El robot que explora el fondo marino en busca de pistas para dar con el paradero de Tomás Gimeno y sus hijas, Anna y Olivia, ha encontrado nuevas pistas. Se trata de una botella de oxígeno y una manta en la zona en la que se supone que se les perdió la pista. Los dos objetos se analizarán con detenimiento para corroborar si están relacionados con el caso. Se trata de descubrir si efectivamente, pertenecen a Tomás Gimeno, al que se busca por el presunto secuestro de sus hijas.

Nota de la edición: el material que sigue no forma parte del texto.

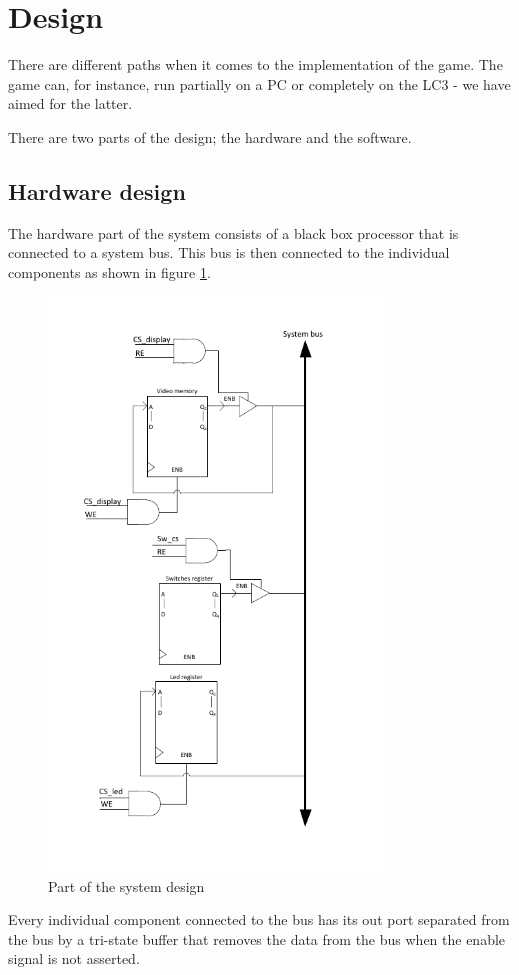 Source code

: \documentclass{acm_proc_article-sp}
\begin{document}

\section{Design}
There are different paths when it comes to the implementation of the game. The game can, for instance, run partially on a PC or completely on the LC3 - we have aimed for the latter.

There are two parts of the design; the hardware and the software.
\subsection{Hardware design}
The hardware part of the system consists of a black box processor that is connected to a system bus. This bus is then connected to the individual components as shown in figure \ref{fig:system}. 
\begin{figure}[h]
\centering
\includegraphics[width=3.5in]{fig/system.pdf}
\caption{Part of the system design}
\label{fig:system}
\end{figure}
Every individual component connected to the bus has its out port separated from the bus by a tri-state buffer that removes the data from the bus when the enable signal is not asserted.
\end{document}
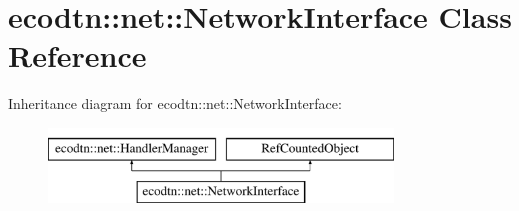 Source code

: \hypertarget{classecodtn_1_1net_1_1NetworkInterface}{}\section{ecodtn\+:\+:net\+:\+:Network\+Interface Class Reference}
\label{classecodtn_1_1net_1_1NetworkInterface}
Inheritance diagram for ecodtn\+:\+:net\+:\+:Network\+Interface\+:\begin{figure}[H]
\begin{center}
\leavevmode
\includegraphics[height=2.000000cm]{classecodtn_1_1net_1_1NetworkInterface}
\end{center}
\end{figure}
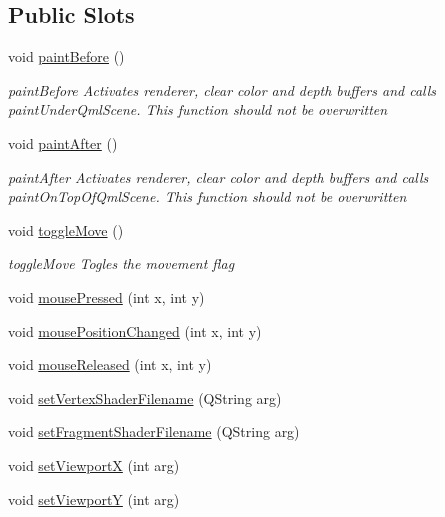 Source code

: \subsection*{Public Slots}
\begin{DoxyCompactItemize}
\item 
void \mbox{\hyperlink{class_g_l_item_a1b613d9ef12ba94771b505798170c6e9}{paint\+Before}} ()
\begin{DoxyCompactList}\small\item\em paint\+Before Activates renderer, clear color and depth buffers and calls paint\+Under\+Qml\+Scene. This function should not be overwritten \end{DoxyCompactList}\item 
void \mbox{\hyperlink{class_g_l_item_a146bd63e186b55cbd6ed192706773a24}{paint\+After}} ()
\begin{DoxyCompactList}\small\item\em paint\+After Activates renderer, clear color and depth buffers and calls paint\+On\+Top\+Of\+Qml\+Scene. This function should not be overwritten \end{DoxyCompactList}\item 
void \mbox{\hyperlink{class_g_l_item_acd4f1c0f42402d1cb09e83f1051703cc}{toggle\+Move}} ()
\begin{DoxyCompactList}\small\item\em toggle\+Move Togles the movement flag \end{DoxyCompactList}\item 
void \mbox{\hyperlink{class_g_l_item_aba4710ee3d504c893e493a2a9f48efd0}{mouse\+Pressed}} (int x, int y)
\item 
void \mbox{\hyperlink{class_g_l_item_a52831365074bd5d082de828755ee8954}{mouse\+Position\+Changed}} (int x, int y)
\item 
void \mbox{\hyperlink{class_g_l_item_aca75d031f39c19b86c69042bd39c127a}{mouse\+Released}} (int x, int y)
\item 
void \mbox{\hyperlink{class_g_l_item_afe9282e5b6619800867b757504b036f8}{set\+Vertex\+Shader\+Filename}} (Q\+String arg)
\item 
void \mbox{\hyperlink{class_g_l_item_ad20ccfff6747a45ecd150f870fa832bf}{set\+Fragment\+Shader\+Filename}} (Q\+String arg)
\item 
void \mbox{\hyperlink{class_g_l_item_aacd52a7466b26509442d8f6b80d6e6d9}{set\+ViewportX}} (int arg)
\item 
void \mbox{\hyperlink{class_g_l_item_a9e93a59b34064c9417b3470373b9d0d7}{set\+ViewportY}} (int arg)
\end{DoxyCompactItemize}
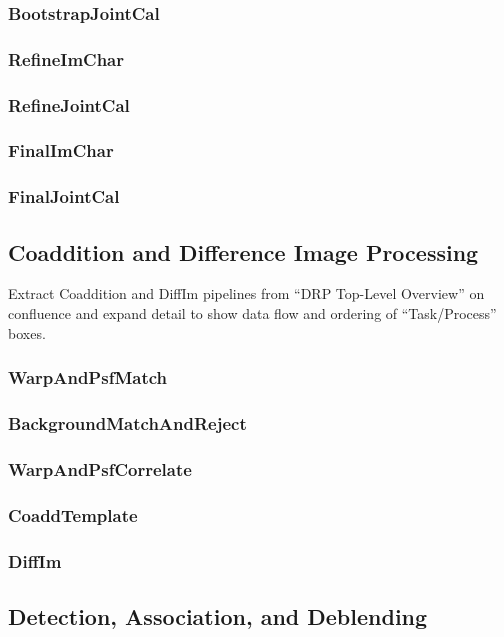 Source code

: \subsubsection{BootstrapJointCal}
\subsubsection{RefineImChar}
\subsubsection{RefineJointCal}
\subsubsection{FinalImChar}
\subsubsection{FinalJointCal}

\subsection{Coaddition and Difference Image Processing}

\begin{note}
Extract Coaddition and DiffIm pipelines from ``DRP Top-Level Overview'' on confluence and expand detail to show data flow and ordering of ``Task/Process'' boxes.
\end{note}

\subsubsection{WarpAndPsfMatch}
\subsubsection{BackgroundMatchAndReject}
\subsubsection{WarpAndPsfCorrelate}
\subsubsection{CoaddTemplate}
\subsubsection{DiffIm}

\subsection{Detection, Association, and Deblending}

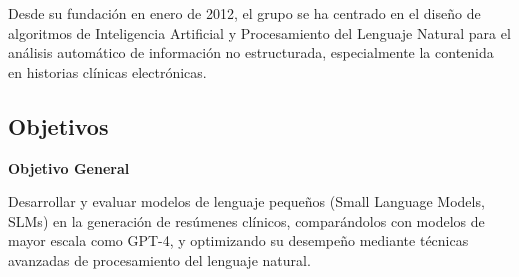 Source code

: \documentclass[../main.tex]{subfiles}
\begin{document}
Desde su fundación en enero de 2012, el grupo se ha centrado en el diseño de algoritmos de Inteligencia Artificial y Procesamiento del Lenguaje Natural para el análisis automático de información no estructurada, especialmente la contenida en historias clínicas electrónicas.

\subsection{Objetivos}
\textbf{Objetivo General}  

Desarrollar y evaluar modelos de lenguaje pequeños (Small Language Models, SLMs) en la generación de resúmenes clínicos,
comparándolos con modelos de mayor escala como GPT-4, y optimizando su desempeño mediante técnicas avanzadas de
procesamiento del lenguaje natural.
\end{document}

El robot submarino, el Liropus 2000, viaja a bordo del barco con sónar 'Ángeles Alvariño'. Ha sido el que ha extraído del mar estos objetos.
Uno de los objetos encontrados, la botella, puede ser propiedad del padre de las menores puesto que era aficionado a la pesca submarina. Los trabajos, dirigidos por la Guardia Civil, consisten en el rastreo de los datos de registro de la botella de buceo. Es habitual que quede constancia de su adquisición y revisiones periódicas.
Ambos hallazgos se produjeron a las 14:00 horas de este lunes. Hace 42 días que las pequeñas, de 1 y 6 años, desaparecieron junto a su padre, después de que este no las llevara de vuelta con su exmujer y madre de Anna y Olivia, a quien amenazó con no volverlas a ver.
Por otro lado, seis geólogas van interpretando en tiempo real las imágenes que capta el Liropus en el fondo del océano atlántico, al sur de Tenerife. El buque oceanográfico, dotado con un sónar de barrido lateral y con un robot submarino, se incorporó el 29 de mayo a los trabajos de búsqueda. El robot es capaz de maniobrar hasta 2.000 metros de profundidad. Constituye una de las grandes esperanzas para avanzar en la investigación, abierta desde el pasado mes de abril.